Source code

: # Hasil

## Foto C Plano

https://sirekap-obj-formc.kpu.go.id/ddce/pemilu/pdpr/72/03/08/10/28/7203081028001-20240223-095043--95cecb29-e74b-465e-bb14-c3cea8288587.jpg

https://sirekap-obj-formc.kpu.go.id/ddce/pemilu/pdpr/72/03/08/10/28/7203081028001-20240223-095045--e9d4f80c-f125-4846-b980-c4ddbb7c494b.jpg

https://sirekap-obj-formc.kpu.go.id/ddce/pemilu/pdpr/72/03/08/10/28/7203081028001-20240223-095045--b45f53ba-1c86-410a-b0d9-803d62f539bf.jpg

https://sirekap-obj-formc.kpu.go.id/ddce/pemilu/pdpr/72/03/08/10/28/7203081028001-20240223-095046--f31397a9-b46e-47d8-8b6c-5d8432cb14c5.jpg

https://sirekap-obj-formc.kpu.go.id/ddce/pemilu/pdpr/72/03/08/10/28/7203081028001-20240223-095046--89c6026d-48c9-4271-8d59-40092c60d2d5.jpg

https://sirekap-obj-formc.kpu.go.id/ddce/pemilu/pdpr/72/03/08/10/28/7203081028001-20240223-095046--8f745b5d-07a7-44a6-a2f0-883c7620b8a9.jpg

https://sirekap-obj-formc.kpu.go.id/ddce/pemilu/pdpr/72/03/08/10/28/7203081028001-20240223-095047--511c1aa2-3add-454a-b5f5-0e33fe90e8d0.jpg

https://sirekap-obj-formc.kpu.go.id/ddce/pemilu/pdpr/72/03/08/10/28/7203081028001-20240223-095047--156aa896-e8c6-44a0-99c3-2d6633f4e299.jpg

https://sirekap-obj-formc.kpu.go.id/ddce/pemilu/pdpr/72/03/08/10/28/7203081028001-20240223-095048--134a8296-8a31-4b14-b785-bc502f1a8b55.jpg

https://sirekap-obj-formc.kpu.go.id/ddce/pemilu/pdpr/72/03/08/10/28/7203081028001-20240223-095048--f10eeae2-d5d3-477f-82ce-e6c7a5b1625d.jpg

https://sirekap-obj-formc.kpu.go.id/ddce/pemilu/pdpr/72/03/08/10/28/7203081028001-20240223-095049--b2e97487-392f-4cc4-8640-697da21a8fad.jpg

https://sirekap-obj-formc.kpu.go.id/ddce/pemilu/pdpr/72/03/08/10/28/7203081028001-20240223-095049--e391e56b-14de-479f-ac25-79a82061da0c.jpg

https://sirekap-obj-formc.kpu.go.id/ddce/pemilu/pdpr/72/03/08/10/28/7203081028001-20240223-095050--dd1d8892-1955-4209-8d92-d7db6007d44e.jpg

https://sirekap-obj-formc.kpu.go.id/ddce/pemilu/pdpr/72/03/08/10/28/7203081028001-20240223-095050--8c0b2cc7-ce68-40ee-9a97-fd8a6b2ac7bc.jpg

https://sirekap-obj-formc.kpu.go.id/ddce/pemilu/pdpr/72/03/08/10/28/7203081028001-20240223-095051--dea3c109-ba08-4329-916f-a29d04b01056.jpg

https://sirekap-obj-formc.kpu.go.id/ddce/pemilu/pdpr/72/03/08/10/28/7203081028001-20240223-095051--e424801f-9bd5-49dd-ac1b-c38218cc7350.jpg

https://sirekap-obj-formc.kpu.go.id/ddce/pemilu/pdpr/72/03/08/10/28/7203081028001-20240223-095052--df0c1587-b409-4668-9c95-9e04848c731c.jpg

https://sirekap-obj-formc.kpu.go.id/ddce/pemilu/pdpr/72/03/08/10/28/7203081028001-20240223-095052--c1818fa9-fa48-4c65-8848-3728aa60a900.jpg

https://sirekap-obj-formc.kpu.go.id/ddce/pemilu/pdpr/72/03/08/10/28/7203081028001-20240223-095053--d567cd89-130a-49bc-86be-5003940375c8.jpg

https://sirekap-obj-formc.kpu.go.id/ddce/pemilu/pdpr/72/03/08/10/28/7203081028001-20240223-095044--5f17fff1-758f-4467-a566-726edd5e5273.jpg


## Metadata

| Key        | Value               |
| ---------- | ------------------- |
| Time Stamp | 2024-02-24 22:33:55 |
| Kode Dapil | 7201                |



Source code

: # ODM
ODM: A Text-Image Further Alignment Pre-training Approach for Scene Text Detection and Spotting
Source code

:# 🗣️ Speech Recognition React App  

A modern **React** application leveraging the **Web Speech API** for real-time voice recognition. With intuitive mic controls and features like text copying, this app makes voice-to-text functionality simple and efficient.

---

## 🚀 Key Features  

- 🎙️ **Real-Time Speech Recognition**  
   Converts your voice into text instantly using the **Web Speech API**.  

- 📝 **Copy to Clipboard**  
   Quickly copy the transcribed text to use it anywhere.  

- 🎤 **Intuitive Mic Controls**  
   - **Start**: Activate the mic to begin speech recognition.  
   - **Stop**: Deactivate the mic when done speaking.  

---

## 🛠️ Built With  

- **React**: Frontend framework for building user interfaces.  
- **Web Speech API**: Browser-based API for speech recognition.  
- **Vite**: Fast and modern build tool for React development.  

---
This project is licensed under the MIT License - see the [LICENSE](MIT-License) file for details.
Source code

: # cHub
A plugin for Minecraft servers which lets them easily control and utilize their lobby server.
---
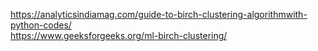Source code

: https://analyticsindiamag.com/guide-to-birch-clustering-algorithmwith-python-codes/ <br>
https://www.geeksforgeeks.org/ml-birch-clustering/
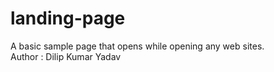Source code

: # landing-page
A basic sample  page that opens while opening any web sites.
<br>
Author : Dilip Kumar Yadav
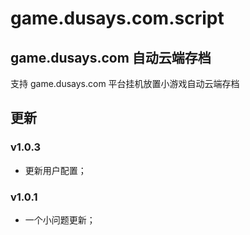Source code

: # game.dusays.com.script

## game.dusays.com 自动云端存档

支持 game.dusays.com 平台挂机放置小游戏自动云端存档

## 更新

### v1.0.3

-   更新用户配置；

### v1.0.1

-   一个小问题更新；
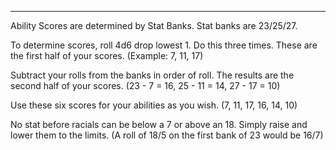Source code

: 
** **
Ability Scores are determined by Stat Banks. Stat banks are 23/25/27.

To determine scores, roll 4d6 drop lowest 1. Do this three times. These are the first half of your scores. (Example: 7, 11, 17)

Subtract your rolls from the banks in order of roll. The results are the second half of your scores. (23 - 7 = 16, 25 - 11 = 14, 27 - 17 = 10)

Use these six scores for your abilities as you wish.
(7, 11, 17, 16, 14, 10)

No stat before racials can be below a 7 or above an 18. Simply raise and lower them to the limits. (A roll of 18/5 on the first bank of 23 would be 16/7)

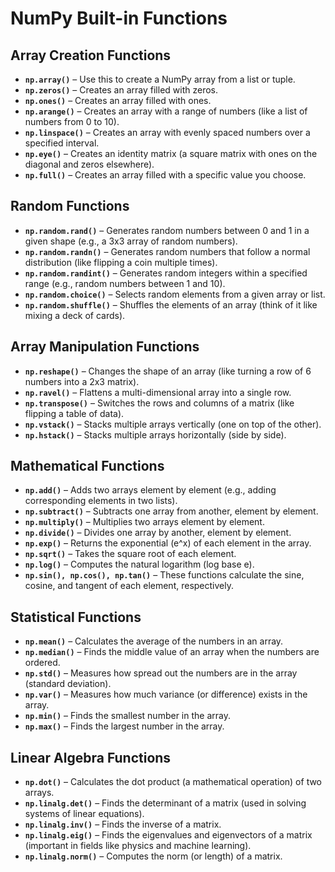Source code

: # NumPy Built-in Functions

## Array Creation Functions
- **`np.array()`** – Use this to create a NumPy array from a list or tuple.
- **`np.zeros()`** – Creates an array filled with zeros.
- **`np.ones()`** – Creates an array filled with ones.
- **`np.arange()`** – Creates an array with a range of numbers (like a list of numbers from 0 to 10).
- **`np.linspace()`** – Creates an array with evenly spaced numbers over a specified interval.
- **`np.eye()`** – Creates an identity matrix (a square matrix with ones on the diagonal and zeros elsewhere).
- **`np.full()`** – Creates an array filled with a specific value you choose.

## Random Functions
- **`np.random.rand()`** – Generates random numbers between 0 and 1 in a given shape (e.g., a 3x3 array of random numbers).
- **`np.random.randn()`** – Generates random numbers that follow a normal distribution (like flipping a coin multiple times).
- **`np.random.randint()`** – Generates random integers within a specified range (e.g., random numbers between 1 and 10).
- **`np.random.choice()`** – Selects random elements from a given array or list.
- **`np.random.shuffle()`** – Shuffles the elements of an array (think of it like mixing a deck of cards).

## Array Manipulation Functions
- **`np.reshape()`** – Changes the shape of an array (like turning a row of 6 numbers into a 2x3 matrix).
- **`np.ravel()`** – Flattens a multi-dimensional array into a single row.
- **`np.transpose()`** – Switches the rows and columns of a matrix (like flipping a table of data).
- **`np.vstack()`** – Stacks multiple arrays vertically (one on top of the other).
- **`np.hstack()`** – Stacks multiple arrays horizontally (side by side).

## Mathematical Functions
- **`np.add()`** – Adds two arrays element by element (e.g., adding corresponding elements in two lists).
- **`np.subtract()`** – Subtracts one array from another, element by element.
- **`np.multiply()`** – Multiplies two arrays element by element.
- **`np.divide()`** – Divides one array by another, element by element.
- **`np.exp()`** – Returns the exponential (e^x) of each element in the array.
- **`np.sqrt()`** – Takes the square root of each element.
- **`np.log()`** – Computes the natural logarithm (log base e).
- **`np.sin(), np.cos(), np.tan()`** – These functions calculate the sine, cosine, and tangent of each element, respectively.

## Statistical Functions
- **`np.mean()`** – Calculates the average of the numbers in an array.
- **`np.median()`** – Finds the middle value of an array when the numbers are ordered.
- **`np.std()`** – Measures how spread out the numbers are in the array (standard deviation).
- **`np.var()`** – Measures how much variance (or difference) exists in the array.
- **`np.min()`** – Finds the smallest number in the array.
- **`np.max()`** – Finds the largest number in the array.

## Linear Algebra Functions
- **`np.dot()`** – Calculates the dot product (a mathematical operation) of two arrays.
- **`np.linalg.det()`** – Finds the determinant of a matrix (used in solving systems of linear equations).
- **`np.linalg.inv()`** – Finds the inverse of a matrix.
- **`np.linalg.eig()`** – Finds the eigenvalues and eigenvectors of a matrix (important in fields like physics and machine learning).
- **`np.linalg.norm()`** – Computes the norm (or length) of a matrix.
==
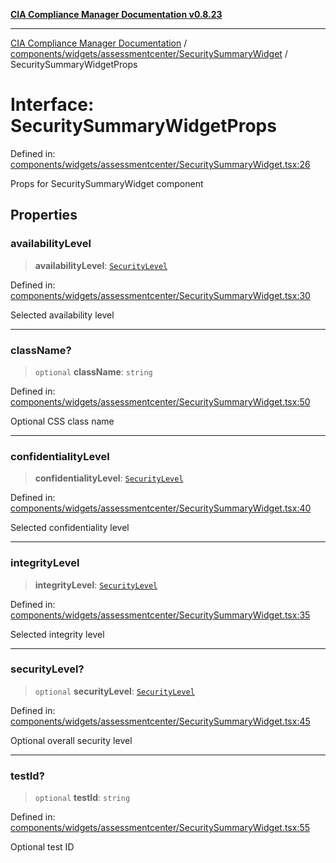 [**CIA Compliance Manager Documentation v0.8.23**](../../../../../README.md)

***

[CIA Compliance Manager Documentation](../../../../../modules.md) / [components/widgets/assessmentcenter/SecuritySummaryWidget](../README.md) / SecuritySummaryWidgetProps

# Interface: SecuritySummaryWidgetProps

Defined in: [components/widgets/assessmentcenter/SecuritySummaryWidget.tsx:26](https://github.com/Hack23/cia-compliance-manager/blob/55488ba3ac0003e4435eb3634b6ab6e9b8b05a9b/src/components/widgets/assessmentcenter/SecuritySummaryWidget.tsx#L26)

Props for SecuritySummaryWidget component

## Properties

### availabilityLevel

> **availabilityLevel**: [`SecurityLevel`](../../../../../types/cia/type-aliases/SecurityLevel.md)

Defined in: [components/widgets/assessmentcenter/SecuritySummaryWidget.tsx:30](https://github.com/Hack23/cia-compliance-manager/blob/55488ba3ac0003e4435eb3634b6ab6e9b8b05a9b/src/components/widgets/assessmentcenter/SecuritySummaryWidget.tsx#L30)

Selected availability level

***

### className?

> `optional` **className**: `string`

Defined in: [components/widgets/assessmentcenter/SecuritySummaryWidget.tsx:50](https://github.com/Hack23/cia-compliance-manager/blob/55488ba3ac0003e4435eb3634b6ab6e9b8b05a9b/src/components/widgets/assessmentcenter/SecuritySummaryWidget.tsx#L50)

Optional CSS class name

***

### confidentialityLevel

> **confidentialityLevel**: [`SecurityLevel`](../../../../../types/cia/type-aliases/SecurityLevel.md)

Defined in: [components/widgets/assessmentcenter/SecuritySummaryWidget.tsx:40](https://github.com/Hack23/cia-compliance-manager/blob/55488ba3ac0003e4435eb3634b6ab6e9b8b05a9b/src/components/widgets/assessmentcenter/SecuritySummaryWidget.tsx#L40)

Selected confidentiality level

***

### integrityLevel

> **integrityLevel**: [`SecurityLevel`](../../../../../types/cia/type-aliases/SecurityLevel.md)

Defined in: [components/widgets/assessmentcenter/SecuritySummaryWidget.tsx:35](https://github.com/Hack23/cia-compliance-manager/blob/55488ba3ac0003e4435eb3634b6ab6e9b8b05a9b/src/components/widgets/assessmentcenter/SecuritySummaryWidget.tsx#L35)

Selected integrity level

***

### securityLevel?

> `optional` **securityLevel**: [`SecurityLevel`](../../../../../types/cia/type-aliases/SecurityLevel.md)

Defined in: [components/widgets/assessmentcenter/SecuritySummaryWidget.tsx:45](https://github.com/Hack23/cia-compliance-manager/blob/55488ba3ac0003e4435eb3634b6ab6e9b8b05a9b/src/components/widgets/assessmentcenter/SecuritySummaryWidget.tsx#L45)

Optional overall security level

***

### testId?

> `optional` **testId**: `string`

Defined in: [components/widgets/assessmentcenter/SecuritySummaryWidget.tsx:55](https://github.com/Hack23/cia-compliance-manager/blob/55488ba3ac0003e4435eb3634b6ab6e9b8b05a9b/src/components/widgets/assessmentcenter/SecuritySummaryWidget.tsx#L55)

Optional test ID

> **TASK DIRECTIONS**
Look above for the line with "## 🛠️ Built With" and the line with "A plugin for", and reproduce exactly those two lines plus every line between, nothing more.

> **TASK SOLUTION**
## 🛠️ Built With  

- **React**: Frontend framework for building user interfaces.  
- **Web Speech API**: Browser-based API for speech recognition.  
- **Vite**: Fast and modern build tool for React development.  

---
This project is licensed under the MIT License - see the [LICENSE](MIT-License) file for details.
Source code

: # cHub
A plugin for Minecraft servers which lets them easily control and utilize their lobby server.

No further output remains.